Christopher Schymura, Tsubasa Ochiai, Marc Delcroix, Keisuke Kinoshita, Tomohiro Nakatani, Shoko Araki, Dorothea Kolossa, "Exploiting Attention-based Sequence-to-Sequence Architectures for Sound Event Localization", European Signal Processing Conference (EUSIPCO 2020)

[ IEEEXplore ] [ arXiv ]

Summary

The proposed ADRENALINE architecture is shown below. The box on the left shows an exemplary encoding process for three discrete time-steps. A CNN-based feature extraction stage similar to the one used in the SELDnet architecture is exploited to derive features from raw multi-channel audio signals. The attention weights are computed via scaled dot products between the encoder hidden states and the corresponding decoder hidden state from the previous decoding time-step. A context vector is derived as a weighted sum of the encoder hidden states, using the attention weights. The output of the decoder is composed of the source activity indicator and the corresponding source directions-of-arrival (DoAs), comprising azimuth and elevation. A concatenation of the decoder output from the previous time-step and the current context vector serves as input to the decoder, as shown in the box on the right.
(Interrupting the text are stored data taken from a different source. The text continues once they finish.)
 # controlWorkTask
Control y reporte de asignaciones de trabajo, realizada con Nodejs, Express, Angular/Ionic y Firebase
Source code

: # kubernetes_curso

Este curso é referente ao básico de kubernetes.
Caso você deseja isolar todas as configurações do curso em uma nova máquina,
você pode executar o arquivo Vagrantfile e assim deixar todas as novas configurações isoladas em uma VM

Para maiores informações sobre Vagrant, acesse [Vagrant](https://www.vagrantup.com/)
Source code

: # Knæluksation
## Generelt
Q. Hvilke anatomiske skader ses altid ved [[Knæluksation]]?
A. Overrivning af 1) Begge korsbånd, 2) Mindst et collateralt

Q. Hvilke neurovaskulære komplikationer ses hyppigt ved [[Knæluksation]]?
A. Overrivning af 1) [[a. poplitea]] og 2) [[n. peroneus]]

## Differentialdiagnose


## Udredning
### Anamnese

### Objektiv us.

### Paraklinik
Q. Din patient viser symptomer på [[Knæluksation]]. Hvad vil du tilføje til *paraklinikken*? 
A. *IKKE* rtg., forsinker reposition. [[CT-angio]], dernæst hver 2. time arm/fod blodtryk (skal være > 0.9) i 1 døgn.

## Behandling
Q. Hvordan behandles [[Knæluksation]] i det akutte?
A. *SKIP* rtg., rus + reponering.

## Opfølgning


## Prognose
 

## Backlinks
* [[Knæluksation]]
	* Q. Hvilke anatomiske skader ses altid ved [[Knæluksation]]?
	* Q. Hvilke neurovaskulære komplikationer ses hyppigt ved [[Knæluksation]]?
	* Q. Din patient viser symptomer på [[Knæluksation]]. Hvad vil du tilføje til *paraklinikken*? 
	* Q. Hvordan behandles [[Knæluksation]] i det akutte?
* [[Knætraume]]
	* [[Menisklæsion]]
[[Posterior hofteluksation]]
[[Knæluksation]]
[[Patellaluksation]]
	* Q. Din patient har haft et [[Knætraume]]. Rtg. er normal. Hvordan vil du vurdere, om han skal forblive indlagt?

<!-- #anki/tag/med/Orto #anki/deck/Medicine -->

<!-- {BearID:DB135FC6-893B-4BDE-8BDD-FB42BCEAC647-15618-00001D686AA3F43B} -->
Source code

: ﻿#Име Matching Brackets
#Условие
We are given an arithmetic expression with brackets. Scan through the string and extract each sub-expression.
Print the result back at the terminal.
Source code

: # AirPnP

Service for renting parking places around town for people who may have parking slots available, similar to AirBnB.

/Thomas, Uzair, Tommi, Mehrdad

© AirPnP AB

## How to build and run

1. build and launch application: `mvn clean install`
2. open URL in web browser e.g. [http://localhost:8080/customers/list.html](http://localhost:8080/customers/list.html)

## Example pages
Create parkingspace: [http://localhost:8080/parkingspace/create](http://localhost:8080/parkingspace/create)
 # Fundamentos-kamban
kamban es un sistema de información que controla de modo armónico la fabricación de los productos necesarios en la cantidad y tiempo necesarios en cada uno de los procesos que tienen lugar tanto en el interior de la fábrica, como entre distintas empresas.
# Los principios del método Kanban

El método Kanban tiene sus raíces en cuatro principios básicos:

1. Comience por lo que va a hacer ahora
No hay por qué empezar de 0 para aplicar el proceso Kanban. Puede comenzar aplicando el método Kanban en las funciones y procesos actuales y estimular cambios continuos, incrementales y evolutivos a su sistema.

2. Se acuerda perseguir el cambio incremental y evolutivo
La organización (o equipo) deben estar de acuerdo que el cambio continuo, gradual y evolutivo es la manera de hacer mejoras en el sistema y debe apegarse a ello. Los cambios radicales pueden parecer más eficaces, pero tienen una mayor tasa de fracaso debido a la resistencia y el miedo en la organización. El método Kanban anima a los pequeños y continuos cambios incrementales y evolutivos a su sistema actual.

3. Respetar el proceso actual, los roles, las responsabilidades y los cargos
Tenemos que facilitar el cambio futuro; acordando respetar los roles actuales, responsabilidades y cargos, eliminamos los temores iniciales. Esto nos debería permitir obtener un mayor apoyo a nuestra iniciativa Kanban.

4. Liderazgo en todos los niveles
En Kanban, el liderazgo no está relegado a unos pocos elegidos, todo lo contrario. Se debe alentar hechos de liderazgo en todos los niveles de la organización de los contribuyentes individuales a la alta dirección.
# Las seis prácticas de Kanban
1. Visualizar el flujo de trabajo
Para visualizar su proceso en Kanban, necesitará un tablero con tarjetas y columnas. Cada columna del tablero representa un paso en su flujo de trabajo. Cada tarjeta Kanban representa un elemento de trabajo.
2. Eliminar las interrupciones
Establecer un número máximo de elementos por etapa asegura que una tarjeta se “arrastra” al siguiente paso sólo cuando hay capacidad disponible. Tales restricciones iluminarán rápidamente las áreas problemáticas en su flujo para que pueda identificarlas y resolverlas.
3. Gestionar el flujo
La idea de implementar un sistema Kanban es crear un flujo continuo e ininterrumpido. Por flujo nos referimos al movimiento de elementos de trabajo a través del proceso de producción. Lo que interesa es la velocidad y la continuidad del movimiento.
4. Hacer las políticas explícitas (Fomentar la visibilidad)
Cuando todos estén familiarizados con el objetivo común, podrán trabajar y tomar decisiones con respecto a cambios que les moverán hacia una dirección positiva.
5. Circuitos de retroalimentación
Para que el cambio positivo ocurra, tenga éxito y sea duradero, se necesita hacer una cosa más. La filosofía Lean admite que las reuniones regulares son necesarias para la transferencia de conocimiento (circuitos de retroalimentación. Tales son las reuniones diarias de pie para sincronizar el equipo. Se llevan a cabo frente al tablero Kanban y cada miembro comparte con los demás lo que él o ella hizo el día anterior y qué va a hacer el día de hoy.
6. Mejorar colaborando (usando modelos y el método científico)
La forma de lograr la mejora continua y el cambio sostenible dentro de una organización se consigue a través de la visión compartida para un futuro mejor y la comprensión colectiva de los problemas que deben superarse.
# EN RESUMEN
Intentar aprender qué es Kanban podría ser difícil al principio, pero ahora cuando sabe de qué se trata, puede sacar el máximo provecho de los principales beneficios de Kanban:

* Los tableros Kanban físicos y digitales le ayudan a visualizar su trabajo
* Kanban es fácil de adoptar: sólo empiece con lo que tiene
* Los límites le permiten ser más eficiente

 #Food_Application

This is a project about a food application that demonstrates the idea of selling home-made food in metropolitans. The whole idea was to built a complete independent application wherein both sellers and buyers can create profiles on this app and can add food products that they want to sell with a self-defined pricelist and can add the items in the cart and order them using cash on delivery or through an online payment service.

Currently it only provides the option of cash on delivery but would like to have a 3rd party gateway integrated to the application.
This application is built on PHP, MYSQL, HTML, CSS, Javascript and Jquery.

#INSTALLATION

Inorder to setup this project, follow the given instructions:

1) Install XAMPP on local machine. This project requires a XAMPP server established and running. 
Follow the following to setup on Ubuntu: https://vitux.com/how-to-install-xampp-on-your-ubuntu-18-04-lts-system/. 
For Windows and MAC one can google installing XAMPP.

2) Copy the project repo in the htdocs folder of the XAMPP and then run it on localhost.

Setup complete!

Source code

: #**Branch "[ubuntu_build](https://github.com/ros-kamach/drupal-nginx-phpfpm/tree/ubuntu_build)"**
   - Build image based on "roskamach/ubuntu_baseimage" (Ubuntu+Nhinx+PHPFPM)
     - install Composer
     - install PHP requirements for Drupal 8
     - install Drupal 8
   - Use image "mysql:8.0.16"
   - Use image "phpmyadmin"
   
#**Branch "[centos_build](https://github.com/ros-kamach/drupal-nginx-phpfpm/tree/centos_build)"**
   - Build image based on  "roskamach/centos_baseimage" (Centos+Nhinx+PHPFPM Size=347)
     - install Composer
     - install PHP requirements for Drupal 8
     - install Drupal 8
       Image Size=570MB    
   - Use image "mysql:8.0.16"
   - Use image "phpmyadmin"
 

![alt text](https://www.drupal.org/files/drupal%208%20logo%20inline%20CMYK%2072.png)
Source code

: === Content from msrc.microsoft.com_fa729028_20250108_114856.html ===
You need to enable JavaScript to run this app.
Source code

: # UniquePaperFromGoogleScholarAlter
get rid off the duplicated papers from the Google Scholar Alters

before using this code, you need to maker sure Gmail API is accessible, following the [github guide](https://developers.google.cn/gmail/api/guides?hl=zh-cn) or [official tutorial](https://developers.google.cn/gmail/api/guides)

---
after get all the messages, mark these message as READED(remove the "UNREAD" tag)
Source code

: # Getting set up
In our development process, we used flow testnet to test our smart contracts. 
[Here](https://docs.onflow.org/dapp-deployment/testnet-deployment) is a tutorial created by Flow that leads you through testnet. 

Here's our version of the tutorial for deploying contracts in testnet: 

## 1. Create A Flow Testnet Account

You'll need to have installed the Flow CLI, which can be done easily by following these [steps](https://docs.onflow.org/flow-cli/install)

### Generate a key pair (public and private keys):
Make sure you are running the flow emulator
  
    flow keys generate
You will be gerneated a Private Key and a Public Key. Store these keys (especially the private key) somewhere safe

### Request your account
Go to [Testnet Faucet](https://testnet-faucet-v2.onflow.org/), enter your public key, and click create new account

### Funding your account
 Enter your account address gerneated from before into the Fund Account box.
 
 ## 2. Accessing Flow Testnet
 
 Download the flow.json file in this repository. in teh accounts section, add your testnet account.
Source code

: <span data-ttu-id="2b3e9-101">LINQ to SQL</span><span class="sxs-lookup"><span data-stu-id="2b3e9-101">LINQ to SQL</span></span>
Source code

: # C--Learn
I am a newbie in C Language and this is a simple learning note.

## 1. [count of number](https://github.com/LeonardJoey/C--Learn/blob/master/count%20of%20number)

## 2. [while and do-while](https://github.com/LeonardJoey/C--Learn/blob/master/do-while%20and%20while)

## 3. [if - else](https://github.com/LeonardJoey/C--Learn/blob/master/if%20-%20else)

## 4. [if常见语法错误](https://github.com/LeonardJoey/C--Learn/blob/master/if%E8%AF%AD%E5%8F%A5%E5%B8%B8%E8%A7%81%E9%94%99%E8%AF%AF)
Overview of the general ADRENALINE architecture.

Getting started

  1. Checkout the repository and download the required datasets via $ ./download_data.sh.

  2. It is recommended to use a dedicated virual environment for running the code:

    $ sudo apt install virtualenv
    $ virtualenv --python=python3.7 ./venv
    $ source ./venv/bin/activate
    $ pip install -r requirements.txt

  3. Start an experiment via the main script run.py by selecting a specific configuration file (e.g. the CNN baseline model cnn.yaml):

    $ python run.py --config ./configs/cnn.yaml --data_root /path/to/datasets

    For further details on arguments accepted by the main script, type python run.py --help.

Display training progress and test results

You can display the training progress and results on the validation and test sets using TensorBoard. In the default setting, evaluation log-files will be stored in a folder ./experiments. Simply type

$ tensorboard --logdir experiments

to start a TensorBoard instance, which shows all tracked training, validation and test parameters.